▶ _ACTIVITY_
Reply with each record repeated exactly.

----------------------------------------

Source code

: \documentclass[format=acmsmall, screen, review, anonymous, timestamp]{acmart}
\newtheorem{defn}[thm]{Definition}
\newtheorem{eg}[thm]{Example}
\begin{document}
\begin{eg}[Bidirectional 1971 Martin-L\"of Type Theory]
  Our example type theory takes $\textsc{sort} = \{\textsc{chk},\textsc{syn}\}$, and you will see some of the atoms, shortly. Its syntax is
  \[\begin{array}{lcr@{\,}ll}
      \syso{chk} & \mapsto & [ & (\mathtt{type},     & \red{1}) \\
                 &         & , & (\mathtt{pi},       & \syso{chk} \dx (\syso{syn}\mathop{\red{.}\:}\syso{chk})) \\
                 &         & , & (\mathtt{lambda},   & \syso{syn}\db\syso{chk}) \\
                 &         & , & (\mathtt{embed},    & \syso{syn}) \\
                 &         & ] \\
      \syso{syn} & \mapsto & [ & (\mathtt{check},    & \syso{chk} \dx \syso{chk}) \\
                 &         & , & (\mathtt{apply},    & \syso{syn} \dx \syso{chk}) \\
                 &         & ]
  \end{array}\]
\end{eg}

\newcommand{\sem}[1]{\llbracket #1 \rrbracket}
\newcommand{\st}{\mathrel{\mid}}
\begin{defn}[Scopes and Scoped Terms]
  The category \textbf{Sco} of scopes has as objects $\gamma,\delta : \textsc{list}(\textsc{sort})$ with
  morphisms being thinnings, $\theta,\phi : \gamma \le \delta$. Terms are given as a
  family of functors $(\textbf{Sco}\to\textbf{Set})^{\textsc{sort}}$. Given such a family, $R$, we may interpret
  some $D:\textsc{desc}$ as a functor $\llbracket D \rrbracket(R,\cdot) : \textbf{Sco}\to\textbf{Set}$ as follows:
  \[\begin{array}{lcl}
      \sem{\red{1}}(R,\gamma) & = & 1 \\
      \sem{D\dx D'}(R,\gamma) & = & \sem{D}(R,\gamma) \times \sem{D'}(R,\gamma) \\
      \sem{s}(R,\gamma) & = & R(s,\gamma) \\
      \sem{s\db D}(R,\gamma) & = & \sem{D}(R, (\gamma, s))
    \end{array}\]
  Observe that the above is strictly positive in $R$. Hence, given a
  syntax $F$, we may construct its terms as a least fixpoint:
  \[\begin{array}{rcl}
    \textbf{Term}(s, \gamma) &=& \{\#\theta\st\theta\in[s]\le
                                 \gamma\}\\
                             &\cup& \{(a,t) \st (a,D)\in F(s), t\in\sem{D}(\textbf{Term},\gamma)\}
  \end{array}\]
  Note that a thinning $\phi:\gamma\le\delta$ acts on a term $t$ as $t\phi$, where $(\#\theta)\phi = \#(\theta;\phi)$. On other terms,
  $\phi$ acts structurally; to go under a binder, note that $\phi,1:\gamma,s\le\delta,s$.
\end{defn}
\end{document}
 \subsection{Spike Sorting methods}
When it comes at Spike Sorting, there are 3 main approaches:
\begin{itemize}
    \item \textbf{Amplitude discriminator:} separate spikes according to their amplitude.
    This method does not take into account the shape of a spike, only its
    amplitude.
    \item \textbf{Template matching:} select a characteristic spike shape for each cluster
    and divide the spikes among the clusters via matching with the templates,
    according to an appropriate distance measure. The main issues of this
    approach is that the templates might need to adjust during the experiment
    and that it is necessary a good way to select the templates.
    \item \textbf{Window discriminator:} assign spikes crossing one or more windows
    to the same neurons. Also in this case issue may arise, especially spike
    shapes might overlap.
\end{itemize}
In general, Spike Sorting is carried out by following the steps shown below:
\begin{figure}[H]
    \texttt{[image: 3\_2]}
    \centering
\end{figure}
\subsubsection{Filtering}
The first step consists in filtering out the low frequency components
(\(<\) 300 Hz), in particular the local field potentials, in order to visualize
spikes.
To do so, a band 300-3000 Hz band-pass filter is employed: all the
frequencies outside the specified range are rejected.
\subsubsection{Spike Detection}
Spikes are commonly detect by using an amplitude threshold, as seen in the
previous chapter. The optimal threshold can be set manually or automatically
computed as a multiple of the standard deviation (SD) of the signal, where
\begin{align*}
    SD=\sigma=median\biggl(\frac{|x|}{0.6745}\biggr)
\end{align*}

----------------------------------------

▶ _RESULT FOR THIS TASK_
Source code

: \documentclass[format=acmsmall, screen, review, anonymous, timestamp]{acmart}
\newtheorem{defn}[thm]{Definition}
\newtheorem{eg}[thm]{Example}
\begin{document}
\begin{eg}[Bidirectional 1971 Martin-L\"of Type Theory]
  Our example type theory takes $\textsc{sort} = \{\textsc{chk},\textsc{syn}\}$, and you will see some of the atoms, shortly. Its syntax is
  \[\begin{array}{lcr@{\,}ll}
      \syso{chk} & \mapsto & [ & (\mathtt{type},     & \red{1}) \\
                 &         & , & (\mathtt{pi},       & \syso{chk} \dx (\syso{syn}\mathop{\red{.}\:}\syso{chk})) \\
                 &         & , & (\mathtt{lambda},   & \syso{syn}\db\syso{chk}) \\
                 &         & , & (\mathtt{embed},    & \syso{syn}) \\
                 &         & ] \\
      \syso{syn} & \mapsto & [ & (\mathtt{check},    & \syso{chk} \dx \syso{chk}) \\
                 &         & , & (\mathtt{apply},    & \syso{syn} \dx \syso{chk}) \\
                 &         & ]
  \end{array}\]
\end{eg}

\newcommand{\sem}[1]{\llbracket #1 \rrbracket}
\newcommand{\st}{\mathrel{\mid}}
\begin{defn}[Scopes and Scoped Terms]
  The category \textbf{Sco} of scopes has as objects $\gamma,\delta : \textsc{list}(\textsc{sort})$ with
  morphisms being thinnings, $\theta,\phi : \gamma \le \delta$. Terms are given as a
  family of functors $(\textbf{Sco}\to\textbf{Set})^{\textsc{sort}}$. Given such a family, $R$, we may interpret
  some $D:\textsc{desc}$ as a functor $\llbracket D \rrbracket(R,\cdot) : \textbf{Sco}\to\textbf{Set}$ as follows:
  \[\begin{array}{lcl}
      \sem{\red{1}}(R,\gamma) & = & 1 \\
      \sem{D\dx D'}(R,\gamma) & = & \sem{D}(R,\gamma) \times \sem{D'}(R,\gamma) \\
      \sem{s}(R,\gamma) & = & R(s,\gamma) \\
      \sem{s\db D}(R,\gamma) & = & \sem{D}(R, (\gamma, s))
    \end{array}\]
  Observe that the above is strictly positive in $R$. Hence, given a
  syntax $F$, we may construct its terms as a least fixpoint:
  \[\begin{array}{rcl}
    \textbf{Term}(s, \gamma) &=& \{\#\theta\st\theta\in[s]\le
                                 \gamma\}\\
                             &\cup& \{(a,t) \st (a,D)\in F(s), t\in\sem{D}(\textbf{Term},\gamma)\}
  \end{array}\]
  Note that a thinning $\phi:\gamma\le\delta$ acts on a term $t$ as $t\phi$, where $(\#\theta)\phi = \#(\theta;\phi)$. On other terms,
  $\phi$ acts structurally; to go under a binder, note that $\phi,1:\gamma,s\le\delta,s$.
\end{defn}
\end{document}
 \subsection{Spike Sorting methods}
When it comes at Spike Sorting, there are 3 main approaches:
\begin{itemize}
    \item \textbf{Amplitude discriminator:} separate spikes according to their amplitude.
    This method does not take into account the shape of a spike, only its
    amplitude.
    \item \textbf{Template matching:} select a characteristic spike shape for each cluster
    and divide the spikes among the clusters via matching with the templates,
    according to an appropriate distance measure. The main issues of this
    approach is that the templates might need to adjust during the experiment
    and that it is necessary a good way to select the templates.
    \item \textbf{Window discriminator:} assign spikes crossing one or more windows
    to the same neurons. Also in this case issue may arise, especially spike
    shapes might overlap.
\end{itemize}
In general, Spike Sorting is carried out by following the steps shown below:
\begin{figure}[H]
    \texttt{[image: 3\_2]}
    \centering
\end{figure}
\subsubsection{Filtering}
The first step consists in filtering out the low frequency components
(\(<\) 300 Hz), in particular the local field potentials, in order to visualize
spikes.
To do so, a band 300-3000 Hz band-pass filter is employed: all the
frequencies outside the specified range are rejected.
\subsubsection{Spike Detection}
Spikes are commonly detect by using an amplitude threshold, as seen in the
previous chapter. The optimal threshold can be set manually or automatically
computed as a multiple of the standard deviation (SD) of the signal, where
\begin{align*}
    SD=\sigma=median\biggl(\frac{|x|}{0.6745}\biggr)
\end{align*}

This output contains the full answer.